## WHAT TO PRODUCE
Find the string "href" in the data, and copy out each line that has it.
━━━ SOURCE INFORMATION
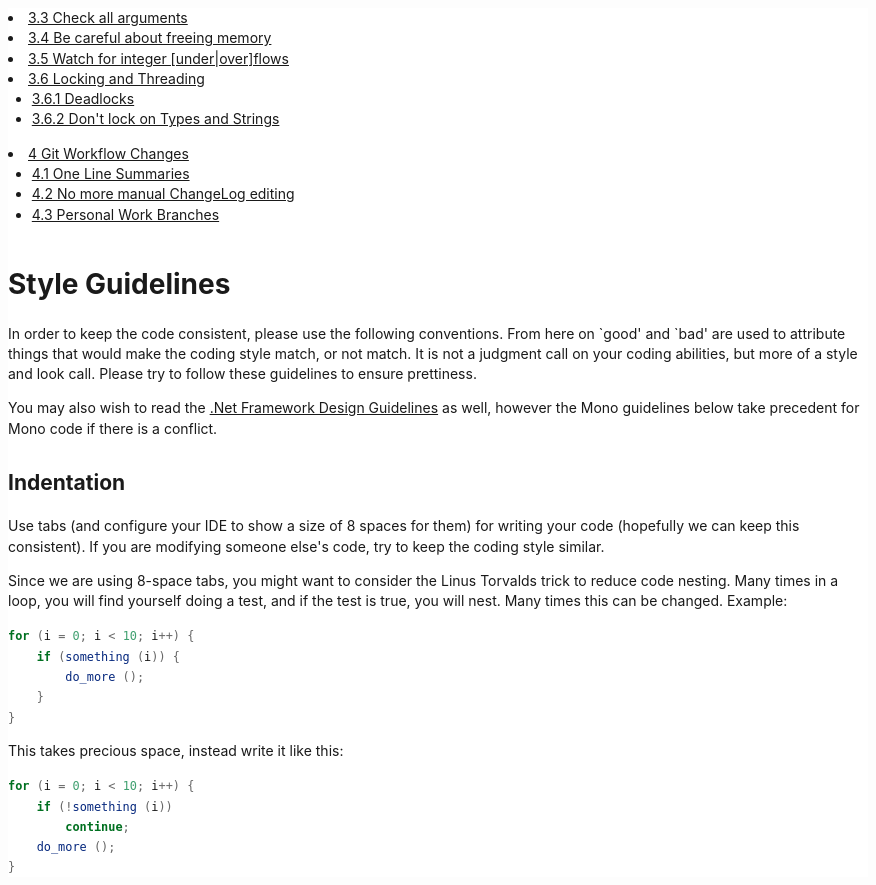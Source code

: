 <li><a href="#check-all-arguments">3.3 Check all arguments</a></li>
<li><a href="#be-careful-about-freeing-memory">3.4 Be careful about freeing memory</a></li>
<li><a href="#watch-for-integer-underoverflows">3.5 Watch for integer [under|over]flows</a></li>
<li><a href="#locking-and-threading">3.6 Locking and Threading</a>
<ul>
<li><a href="#deadlocks">3.6.1 Deadlocks</a></li>
<li><a href="#dont-lock-on-types-and-strings">3.6.2 Don't lock on Types and Strings</a></li>
</ul></li>
</ul></li>
<li><a href="#git-workflow-changes">4 Git Workflow Changes</a>
<ul>
<li><a href="#one-line-summaries">4.1 One Line Summaries</a></li>
<li><a href="#no-more-manual-changelog-editing">4.2 No more manual ChangeLog editing</a></li>
<li><a href="#personal-work-branches">4.3 Personal Work Branches</a></li>
</ul></li>
</ul></td>
</tr>
</tbody>
</table>

Style Guidelines
================

In order to keep the code consistent, please use the following conventions. From here on \`good' and \`bad' are used to attribute things that would make the coding style match, or not match. It is not a judgment call on your coding abilities, but more of a style and look call. Please try to follow these guidelines to ensure prettiness.

You may also wish to read the [.Net Framework Design Guidelines](http://msdn.microsoft.com/en-us/library/ms229042.aspx) as well, however the Mono guidelines below take precedent for Mono code if there is a conflict.

Indentation
-----------

Use tabs (and configure your IDE to show a size of 8 spaces for them) for writing your code (hopefully we can keep this consistent). If you are modifying someone else's code, try to keep the coding style similar.

Since we are using 8-space tabs, you might want to consider the Linus Torvalds trick to reduce code nesting. Many times in a loop, you will find yourself doing a test, and if the test is true, you will nest. Many times this can be changed. Example:

``` csharp
for (i = 0; i < 10; i++) {
    if (something (i)) {
        do_more ();
    }
}
```

This takes precious space, instead write it like this:

``` csharp
for (i = 0; i < 10; i++) {
    if (!something (i))
        continue;
    do_more ();
}
```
━━━━━━
## RESULT BELOW
: <li><a href="#check-all-arguments">3.3 Check all arguments</a></li>
<li><a href="#be-careful-about-freeing-memory">3.4 Be careful about freeing memory</a></li>
<li><a href="#watch-for-integer-underoverflows">3.5 Watch for integer [under|over]flows</a></li>
<li><a href="#locking-and-threading">3.6 Locking and Threading</a>
<li><a href="#deadlocks">3.6.1 Deadlocks</a></li>
<li><a href="#dont-lock-on-types-and-strings">3.6.2 Don't lock on Types and Strings</a></li>
<li><a href="#git-workflow-changes">4 Git Workflow Changes</a>
<li><a href="#one-line-summaries">4.1 One Line Summaries</a></li>
<li><a href="#no-more-manual-changelog-editing">4.2 No more manual ChangeLog editing</a></li>
<li><a href="#personal-work-branches">4.3 Personal Work Branches</a></li>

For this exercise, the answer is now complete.